▶ Directions:
Only the pictures should be dropped; every line of the data must come back exactly as written.

*** Opening of Dataset records ***

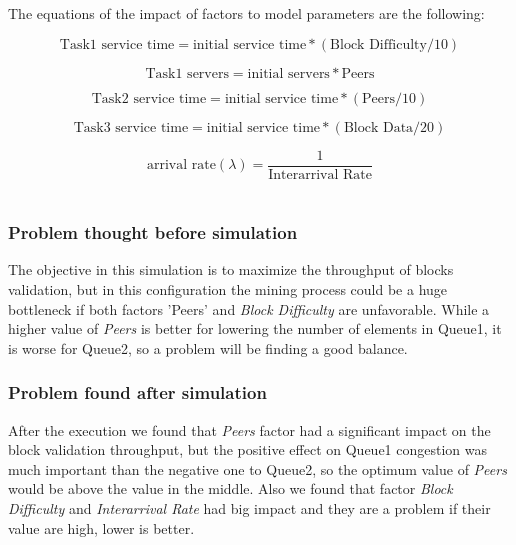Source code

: \documentclass[12pt,a4paper]{article}
\begin{document}
	The equations of the impact of factors to model parameters are the following:
	
	\begin{equation}
		\text{Task1 service time} = \text{initial service time} * (\text{Block Difficulty} / 10)
		\label{eq:service time task1}
	\end{equation}
	
	\begin{equation}
		\text{Task1 servers} = \text{initial servers} * \text{Peers}
		\label{eq:servers task1}
	\end{equation}
	
	\begin{equation}
		\text{Task2 service time} = \text{initial service time} * (\text{Peers} / 10)
		\label{eq:service time task2}
	\end{equation}
	
	\begin{equation}
		\text{Task3 service time} = \text{initial service time} * (\text{Block Data} / 20)
		\label{eq:service time task3}
	\end{equation}
	
	\begin{equation}
		\text{arrival rate}(\lambda) = \frac{1}{\text{Interarrival Rate}}
		\label{eq:arrival rate}
	\end{equation}\\
	
	\subsubsection*{Problem thought before simulation}
	\noindent The objective in this simulation is to maximize the throughput of blocks validation, but in this configuration the mining process could be a huge bottleneck if both factors 'Peers' and \textit{Block Difficulty} are unfavorable. While a higher value of \textit{Peers} is better for lowering the number of elements in Queue1, it is worse for Queue2, so a problem will be finding a good balance.
	
	\subsubsection*{Problem found after simulation}
	After the execution we found that \textit{Peers} factor had a significant impact on the block validation throughput, but the positive effect on Queue1 congestion was much important than the negative one to Queue2, so the optimum value of \textit{Peers} would be above the value in the middle. Also we found that factor \textit{Block Difficulty} and \textit{Interarrival Rate} had big impact and they are a problem if their value are high, lower is better.
	
\end{document}
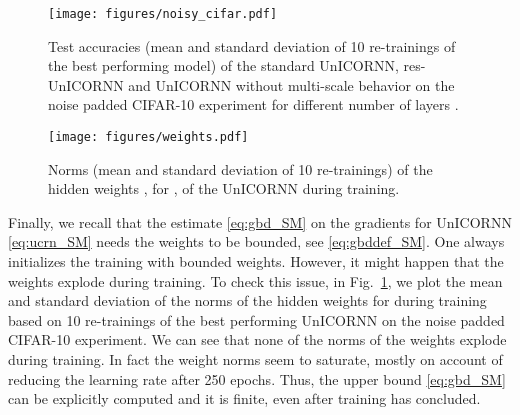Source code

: \documentclass{article}
\newcommand{\fref}[1] {Fig.~\ref{#1}}
\begin{document}
\begin{figure}[ht!]
\centering
\begin{minipage}[t]{.48\textwidth}
\texttt{[image: figures/noisy\_cifar.pdf]}
\caption{Test accuracies (mean and standard deviation of 10 re-trainings of the best performing model) of the standard UnICORNN, res-UnICORNN and UnICORNN without multi-scale behavior on the noise padded CIFAR-10 experiment for different number of layers .}
\label{fig:cifar}
\end{minipage}\hspace{0.01\textwidth}
\begin{minipage}[t]{.48\textwidth}
\texttt{[image: figures/weights.pdf]}
\caption{Norms (mean and standard deviation of 10 re-trainings) of the hidden weights , for , of the UnICORNN during training.}
\label{fig:weights}
\end{minipage}
\end{figure}

Finally, we recall that the estimate \eqref{eq:gbd_SM} on the gradients for UnICORNN \eqref{eq:ucrn_SM} needs the weights to be bounded, see \eqref{eq:gbddef_SM}. One always initializes the training with bounded weights. However, it might happen that the weights explode during training. To check this issue, in  \fref{fig:weights}, we plot the mean and standard deviation of the norms of the hidden weights  for  during training based on 10 re-trainings of the best performing UnICORNN on the noise padded CIFAR-10 experiment. We can see that none of the norms of the weights explode during training. In fact the weight norms seem to saturate, mostly on account of reducing the learning rate after 250 epochs. Thus, the upper bound \eqref{eq:gbd_SM} can be explicitly computed and it is finite, even after training has concluded.
\end{document}
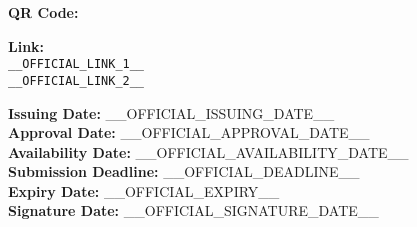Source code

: \begin{tcolorbox}[colback=white, colframe=black, boxrule=0.5pt]
\noindent
\textbf{QR Code:} \\

\vspace{0.5cm}

\noindent
{\normalsize\textbf{Link:} }\\
\texttt{__OFFICIAL_LINK_1__} \\
\texttt{__OFFICIAL_LINK_2__} \\


\vspace{0.5cm}

\noindent

\begin{multicols}{2}
\normalsize
\textbf{Issuing Date:} __OFFICIAL_ISSUING_DATE__ \\
\textbf{Approval Date:} __OFFICIAL_APPROVAL_DATE__ \\
\textbf{Availability Date:} __OFFICIAL_AVAILABILITY_DATE__ \\

\textbf{Submission Deadline:} __OFFICIAL_DEADLINE__ \\
\textbf{Expiry Date:} __OFFICIAL_EXPIRY__ \\
\textbf{Signature Date:} __OFFICIAL_SIGNATURE_DATE__ \\
\end{multicols}

\end{tcolorbox}

\clearpage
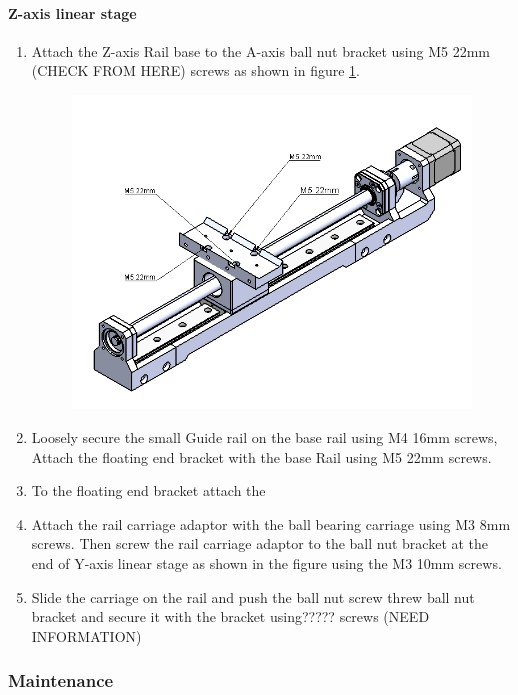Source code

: \paragraph{Z-axis linear stage}
\begin{enumerate}

\item Attach the Z-axis Rail base to the A-axis ball nut bracket using M5 22mm (CHECK FROM HERE) screws as shown in figure \ref{fig:zaxis1}.

\begin{figure}
    \centering
    \includegraphics[scale=0.5]{Platforms/figs/zaxis1.png}
    \caption{\label{fig:zaxis1}}
\end{figure}

\item Loosely secure the small Guide rail on the base rail using M4 16mm screws, Attach the floating end bracket with the base Rail using M5 22mm screws.

\item To the floating end bracket attach the 

\item Attach the rail carriage adaptor with the ball bearing carriage using M3 8mm screws. Then screw the rail carriage adaptor to the ball nut bracket at the end of Y-axis linear stage as shown in the figure  using the M3 10mm screws.

\item Slide the carriage on the rail and push the ball nut screw threw ball nut bracket and secure it with the bracket using????? screws (NEED INFORMATION)


\end{enumerate}

\subsubsection{Maintenance}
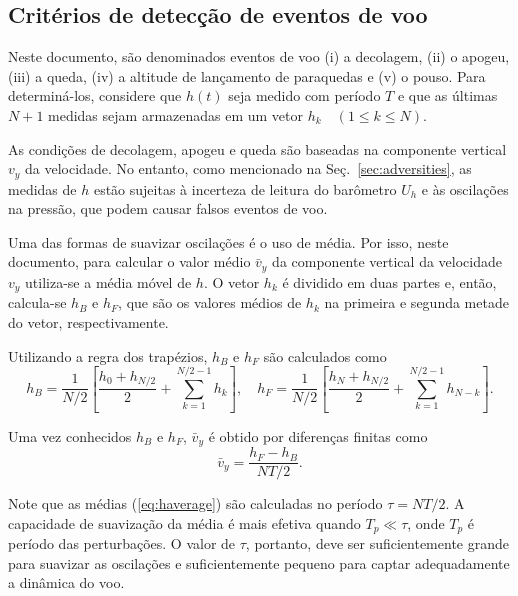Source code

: \documentclass[12pt,a4paper]{article}
\begin{document}
\subsection{Critérios de detecção de eventos de voo}
\label{sec:flightevents}

Neste documento, são denominados eventos de voo (i) a decolagem, (ii) o apogeu, (iii) a queda, (iv) a altitude de lançamento de paraquedas e (v) o pouso. Para determiná-los, considere que $h(t)$ seja medido com período $T$ e que as últimas $N+1$ medidas sejam armazenadas em um vetor $h_k\quad (1\le k \le N)$.

As condições de decolagem, apogeu e queda são baseadas na componente vertical $v_y$ da velocidade. No entanto, como mencionado na Seç.~\ref{sec:adversities}, as medidas de $h$ estão sujeitas à incerteza de leitura do barômetro $U_h$ e às oscilações na pressão, que podem causar falsos eventos de voo. 

Uma das formas de suavizar oscilações é o uso de média. Por isso, neste documento, para calcular o valor médio $\bar{v}_y$ da componente vertical da velocidade $v_y$ utiliza-se a média móvel de $h$. O vetor $h_k$ é dividido em duas partes e, então, calcula-se $h_B$ e $h_F$, que são os valores médios de $h_k$ na primeira e segunda metade do vetor, respectivamente.   

Utilizando a regra dos trapézios, $h_B$ e $h_F$ são calculados como
\begin{equation}
	h_B=\frac{1}{N/2}\left[\frac{h_0+h_{N/2}}{2}+\sum_{k=1}^{N/2-1}h_k\right], \quad h_F=\frac{1}{N/2}\left[\frac{h_N+h_{N/2}}{2}+\sum_{k=1}^{N/2-1}h_{N-k}\right].
\label{eq:haverage}
\end{equation}

Uma vez conhecidos $h_B$ e $h_F$, $\bar{v}_y$ é obtido por diferenças finitas como
\begin{equation}
\bar{v}_y=\frac{h_F-h_B}{NT/2}.
\end{equation}

Note que as médias (\ref{eq:haverage}) são calculadas no período $\tau=NT/2$. A capacidade de suavização da média é mais efetiva quando $T_p \ll \tau$, onde $T_p$ é período das perturbações. O valor de $\tau$, portanto, deve ser suficientemente grande para suavizar as oscilações e suficientemente pequeno para captar adequadamente a dinâmica do voo. 
\end{document}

*** Close of Dataset records ***

▶ Result of this exercise:
Source code

: \documentclass[12pt,a4paper]{article}
\begin{document}
	The equations of the impact of factors to model parameters are the following:
	
	\begin{equation}
		\text{Task1 service time} = \text{initial service time} * (\text{Block Difficulty} / 10)
		\label{eq:service time task1}
	\end{equation}
	
	\begin{equation}
		\text{Task1 servers} = \text{initial servers} * \text{Peers}
		\label{eq:servers task1}
	\end{equation}
	
	\begin{equation}
		\text{Task2 service time} = \text{initial service time} * (\text{Peers} / 10)
		\label{eq:service time task2}
	\end{equation}
	
	\begin{equation}
		\text{Task3 service time} = \text{initial service time} * (\text{Block Data} / 20)
		\label{eq:service time task3}
	\end{equation}
	
	\begin{equation}
		\text{arrival rate}(\lambda) = \frac{1}{\text{Interarrival Rate}}
		\label{eq:arrival rate}
	\end{equation}\\
	
	\subsubsection*{Problem thought before simulation}
	\noindent The objective in this simulation is to maximize the throughput of blocks validation, but in this configuration the mining process could be a huge bottleneck if both factors 'Peers' and \textit{Block Difficulty} are unfavorable. While a higher value of \textit{Peers} is better for lowering the number of elements in Queue1, it is worse for Queue2, so a problem will be finding a good balance.
	
	\subsubsection*{Problem found after simulation}
	After the execution we found that \textit{Peers} factor had a significant impact on the block validation throughput, but the positive effect on Queue1 congestion was much important than the negative one to Queue2, so the optimum value of \textit{Peers} would be above the value in the middle. Also we found that factor \textit{Block Difficulty} and \textit{Interarrival Rate} had big impact and they are a problem if their value are high, lower is better.
	
\end{document}
Source code

: \documentclass{article}
\newcommand{\fref}[1] {Fig.~\ref{#1}}
\begin{document}
\begin{figure}[ht!]
\centering
\begin{minipage}[t]{.48\textwidth}
\texttt{[image: figures/noisy\_cifar.pdf]}
\caption{Test accuracies (mean and standard deviation of 10 re-trainings of the best performing model) of the standard UnICORNN, res-UnICORNN and UnICORNN without multi-scale behavior on the noise padded CIFAR-10 experiment for different number of layers .}
\label{fig:cifar}
\end{minipage}\hspace{0.01\textwidth}
\begin{minipage}[t]{.48\textwidth}
\texttt{[image: figures/weights.pdf]}
\caption{Norms (mean and standard deviation of 10 re-trainings) of the hidden weights , for , of the UnICORNN during training.}
\label{fig:weights}
\end{minipage}
\end{figure}

Finally, we recall that the estimate \eqref{eq:gbd_SM} on the gradients for UnICORNN \eqref{eq:ucrn_SM} needs the weights to be bounded, see \eqref{eq:gbddef_SM}. One always initializes the training with bounded weights. However, it might happen that the weights explode during training. To check this issue, in  \fref{fig:weights}, we plot the mean and standard deviation of the norms of the hidden weights  for  during training based on 10 re-trainings of the best performing UnICORNN on the noise padded CIFAR-10 experiment. We can see that none of the norms of the weights explode during training. In fact the weight norms seem to saturate, mostly on account of reducing the learning rate after 250 epochs. Thus, the upper bound \eqref{eq:gbd_SM} can be explicitly computed and it is finite, even after training has concluded.
\end{document}
Source code

: \begin{tcolorbox}[colback=white, colframe=black, boxrule=0.5pt]
\noindent
\textbf{QR Code:} \\

\vspace{0.5cm}

\noindent
{\normalsize\textbf{Link:} }\\
\texttt{__OFFICIAL_LINK_1__} \\
\texttt{__OFFICIAL_LINK_2__} \\


\vspace{0.5cm}

\noindent

\begin{multicols}{2}
\normalsize
\textbf{Issuing Date:} __OFFICIAL_ISSUING_DATE__ \\
\textbf{Approval Date:} __OFFICIAL_APPROVAL_DATE__ \\
\textbf{Availability Date:} __OFFICIAL_AVAILABILITY_DATE__ \\

\textbf{Submission Deadline:} __OFFICIAL_DEADLINE__ \\
\textbf{Expiry Date:} __OFFICIAL_EXPIRY__ \\
\textbf{Signature Date:} __OFFICIAL_SIGNATURE_DATE__ \\
\end{multicols}

\end{tcolorbox}

\clearpage
Source code

: \paragraph{Z-axis linear stage}
\begin{enumerate}

\item Attach the Z-axis Rail base to the A-axis ball nut bracket using M5 22mm (CHECK FROM HERE) screws as shown in figure \ref{fig:zaxis1}.

\begin{figure}
    \centering
    \includegraphics[scale=0.5]{Platforms/figs/zaxis1.png}
    \caption{\label{fig:zaxis1}}
\end{figure}

\item Loosely secure the small Guide rail on the base rail using M4 16mm screws, Attach the floating end bracket with the base Rail using M5 22mm screws.

\item To the floating end bracket attach the 

\item Attach the rail carriage adaptor with the ball bearing carriage using M3 8mm screws. Then screw the rail carriage adaptor to the ball nut bracket at the end of Y-axis linear stage as shown in the figure  using the M3 10mm screws.

\item Slide the carriage on the rail and push the ball nut screw threw ball nut bracket and secure it with the bracket using????? screws (NEED INFORMATION)


\end{enumerate}

\subsubsection{Maintenance}
Source code

: \documentclass[12pt,a4paper]{article}
\begin{document}
\subsection{Critérios de detecção de eventos de voo}
\label{sec:flightevents}

Neste documento, são denominados eventos de voo (i) a decolagem, (ii) o apogeu, (iii) a queda, (iv) a altitude de lançamento de paraquedas e (v) o pouso. Para determiná-los, considere que $h(t)$ seja medido com período $T$ e que as últimas $N+1$ medidas sejam armazenadas em um vetor $h_k\quad (1\le k \le N)$.

As condições de decolagem, apogeu e queda são baseadas na componente vertical $v_y$ da velocidade. No entanto, como mencionado na Seç.~\ref{sec:adversities}, as medidas de $h$ estão sujeitas à incerteza de leitura do barômetro $U_h$ e às oscilações na pressão, que podem causar falsos eventos de voo. 

Uma das formas de suavizar oscilações é o uso de média. Por isso, neste documento, para calcular o valor médio $\bar{v}_y$ da componente vertical da velocidade $v_y$ utiliza-se a média móvel de $h$. O vetor $h_k$ é dividido em duas partes e, então, calcula-se $h_B$ e $h_F$, que são os valores médios de $h_k$ na primeira e segunda metade do vetor, respectivamente.   

Utilizando a regra dos trapézios, $h_B$ e $h_F$ são calculados como
\begin{equation}
	h_B=\frac{1}{N/2}\left[\frac{h_0+h_{N/2}}{2}+\sum_{k=1}^{N/2-1}h_k\right], \quad h_F=\frac{1}{N/2}\left[\frac{h_N+h_{N/2}}{2}+\sum_{k=1}^{N/2-1}h_{N-k}\right].
\label{eq:haverage}
\end{equation}

Uma vez conhecidos $h_B$ e $h_F$, $\bar{v}_y$ é obtido por diferenças finitas como
\begin{equation}
\bar{v}_y=\frac{h_F-h_B}{NT/2}.
\end{equation}

Note que as médias (\ref{eq:haverage}) são calculadas no período $\tau=NT/2$. A capacidade de suavização da média é mais efetiva quando $T_p \ll \tau$, onde $T_p$ é período das perturbações. O valor de $\tau$, portanto, deve ser suficientemente grande para suavizar as oscilações e suficientemente pequeno para captar adequadamente a dinâmica do voo. 
\end{document}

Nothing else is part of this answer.